As the minutes ticked by, and the heat from the heating pad seeped into my skin, I began to feel a slight release of pressure. My body started to relax, my cramps seemed to ease, and I felt myself calming in a way that hadn't seemed possible just a few hours before.
But then, I realized why—I was definitely high. The telltale fuzziness of my brain, the way things seemed to be moving slower, the fascination I suddenly had with the lights outside; there was no doubt about it, my pot tampon had someone found its way into my bloodstream.
I didn't have time to think about how this wasn't supposed to happen, how the sales lady had told me these wouldn't get me high. Because it was happening, I was high, and soon I was very high. Perhaps the highest I've ever been. Lying there, completely still in the dark, envisioning all kinds of paranoid scenarios. Like the police knocking on my door and taking my child away for being an unfit mother who gets high while her kid is asleep.
I had gone over the edge of fun, relaxed high, deep into the darkness of paranoid, panicked high.
And it took me hours to come down.
When I finally did, after getting some much-needed sleep, I made my way back to the pot shop just down the road. There had to be something else in those tampons besides marijuana, and they needed to know before someone else went down the same rabbit hole I did.

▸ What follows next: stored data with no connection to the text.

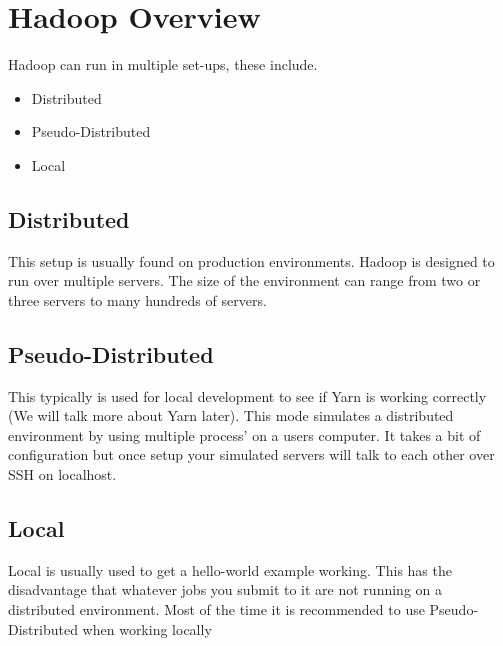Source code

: \section{Hadoop Overview}

Hadoop can run in multiple set-ups, these include. 

\begin{itemize}
\item Distributed
\item Pseudo-Distributed
\item Local
\end{itemize}

\subsection{Distributed}

This setup is usually found on production environments. Hadoop is designed to run over multiple servers. The size of the environment can range from two or three servers to many hundreds of servers. 

\subsection{Pseudo-Distributed}

This typically is used for local development to see if Yarn is working correctly (We will talk more about Yarn later). This mode simulates a distributed environment by using multiple process' on a users computer. It takes a bit of configuration but once setup your simulated servers will talk to each other over SSH on localhost. 

\subsection{Local}

Local is usually used to get a hello-world example working. This has the disadvantage that whatever jobs you submit to it are not running on a distributed environment. Most of the time it is recommended to use Pseudo-Distributed when working locally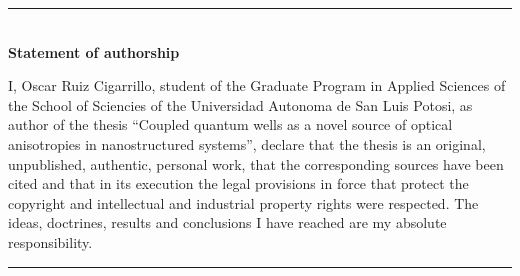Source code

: \cleardoublepage
\begin{vcentrepage}

	\noindent\rule[2pt]{\textwidth}{0.8pt}\\
	{\large\textbf{Statement of authorship }}
	\begin{center}
		\justifying
        I, Oscar Ruiz Cigarrillo, student of the Graduate Program in Applied Sciences of the School of Sciencies of the Universidad Autonoma de San Luis Potosi, as author of the thesis ``Coupled quantum wells as a novel source of optical anisotropies in nanostructured systems'', declare that the thesis is an original, unpublished, authentic, personal work, that the corresponding sources have been cited and that in its execution the legal provisions in force that protect the copyright and intellectual and industrial property rights were respected. The ideas, doctrines, results and conclusions I have reached are my absolute responsibility.
	\end{center}
	\noindent\rule[2pt]{\textwidth}{0.8pt}

\end{vcentrepage}

%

But when I told the woman behind the counter the story of my vaginal high, she didn't seem concerned. Instead, she laughed.
"I don't get it," I said, feeling a mix of annoyed and misunderstood.
"You're not supposed to use a cup with those," she told me. "It traps the melted cannabis inside and doesn't absorb it. It sounds like when you laid down, you dumped it all back up inside yourself—basically shocking your system with a whole lot of melted cannabis at once."
And that's the story of the time I accidentally got my vagina high.
Needless to say, I wouldn't recommend trying pot tampons. At least not for pain relief.